## [What is expected]
The required output is every record, written out exactly.

--------------------------------------------------

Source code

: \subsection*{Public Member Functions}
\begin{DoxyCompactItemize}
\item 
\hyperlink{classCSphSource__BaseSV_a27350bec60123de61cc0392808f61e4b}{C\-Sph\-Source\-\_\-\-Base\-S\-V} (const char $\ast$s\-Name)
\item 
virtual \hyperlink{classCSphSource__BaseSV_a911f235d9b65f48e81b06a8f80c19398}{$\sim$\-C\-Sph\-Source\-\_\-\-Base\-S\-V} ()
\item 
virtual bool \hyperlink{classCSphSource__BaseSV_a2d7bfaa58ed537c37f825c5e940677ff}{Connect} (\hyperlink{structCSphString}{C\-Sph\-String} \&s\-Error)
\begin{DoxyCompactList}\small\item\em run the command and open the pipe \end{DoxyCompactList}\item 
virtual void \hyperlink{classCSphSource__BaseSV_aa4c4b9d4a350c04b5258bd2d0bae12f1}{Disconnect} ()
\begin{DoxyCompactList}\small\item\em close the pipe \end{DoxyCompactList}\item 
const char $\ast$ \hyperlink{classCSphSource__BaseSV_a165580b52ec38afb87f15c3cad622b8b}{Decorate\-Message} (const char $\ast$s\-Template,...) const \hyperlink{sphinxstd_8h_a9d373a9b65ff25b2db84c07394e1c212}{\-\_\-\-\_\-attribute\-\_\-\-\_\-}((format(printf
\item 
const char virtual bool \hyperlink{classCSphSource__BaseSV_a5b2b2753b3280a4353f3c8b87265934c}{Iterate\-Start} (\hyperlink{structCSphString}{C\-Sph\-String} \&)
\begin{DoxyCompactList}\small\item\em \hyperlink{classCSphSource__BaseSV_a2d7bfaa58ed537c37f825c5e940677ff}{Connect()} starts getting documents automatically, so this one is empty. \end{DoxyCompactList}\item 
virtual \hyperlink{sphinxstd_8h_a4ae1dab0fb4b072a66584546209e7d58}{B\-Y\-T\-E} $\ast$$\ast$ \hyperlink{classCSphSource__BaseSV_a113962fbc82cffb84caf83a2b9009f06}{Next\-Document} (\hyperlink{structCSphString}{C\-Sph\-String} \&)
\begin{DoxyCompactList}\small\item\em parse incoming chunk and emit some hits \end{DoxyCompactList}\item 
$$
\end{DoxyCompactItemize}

--------------------------------------------------

## [Task output]
Source code

: \subsection*{Public Member Functions}
\begin{DoxyCompactItemize}
\item 
\hyperlink{classCSphSource__BaseSV_a27350bec60123de61cc0392808f61e4b}{C\-Sph\-Source\-\_\-\-Base\-S\-V} (const char $\ast$s\-Name)
\item 
virtual \hyperlink{classCSphSource__BaseSV_a911f235d9b65f48e81b06a8f80c19398}{$\sim$\-C\-Sph\-Source\-\_\-\-Base\-S\-V} ()
\item 
virtual bool \hyperlink{classCSphSource__BaseSV_a2d7bfaa58ed537c37f825c5e940677ff}{Connect} (\hyperlink{structCSphString}{C\-Sph\-String} \&s\-Error)
\begin{DoxyCompactList}\small\item\em run the command and open the pipe \end{DoxyCompactList}\item 
virtual void \hyperlink{classCSphSource__BaseSV_aa4c4b9d4a350c04b5258bd2d0bae12f1}{Disconnect} ()
\begin{DoxyCompactList}\small\item\em close the pipe \end{DoxyCompactList}\item 
const char $\ast$ \hyperlink{classCSphSource__BaseSV_a165580b52ec38afb87f15c3cad622b8b}{Decorate\-Message} (const char $\ast$s\-Template,...) const \hyperlink{sphinxstd_8h_a9d373a9b65ff25b2db84c07394e1c212}{\-\_\-\-\_\-attribute\-\_\-\-\_\-}((format(printf
\item 
const char virtual bool \hyperlink{classCSphSource__BaseSV_a5b2b2753b3280a4353f3c8b87265934c}{Iterate\-Start} (\hyperlink{structCSphString}{C\-Sph\-String} \&)
\begin{DoxyCompactList}\small\item\em \hyperlink{classCSphSource__BaseSV_a2d7bfaa58ed537c37f825c5e940677ff}{Connect()} starts getting documents automatically, so this one is empty. \end{DoxyCompactList}\item 
virtual \hyperlink{sphinxstd_8h_a4ae1dab0fb4b072a66584546209e7d58}{B\-Y\-T\-E} $\ast$$\ast$ \hyperlink{classCSphSource__BaseSV_a113962fbc82cffb84caf83a2b9009f06}{Next\-Document} (\hyperlink{structCSphString}{C\-Sph\-String} \&)
\begin{DoxyCompactList}\small\item\em parse incoming chunk and emit some hits \end{DoxyCompactList}\item 
$$
\end{DoxyCompactItemize}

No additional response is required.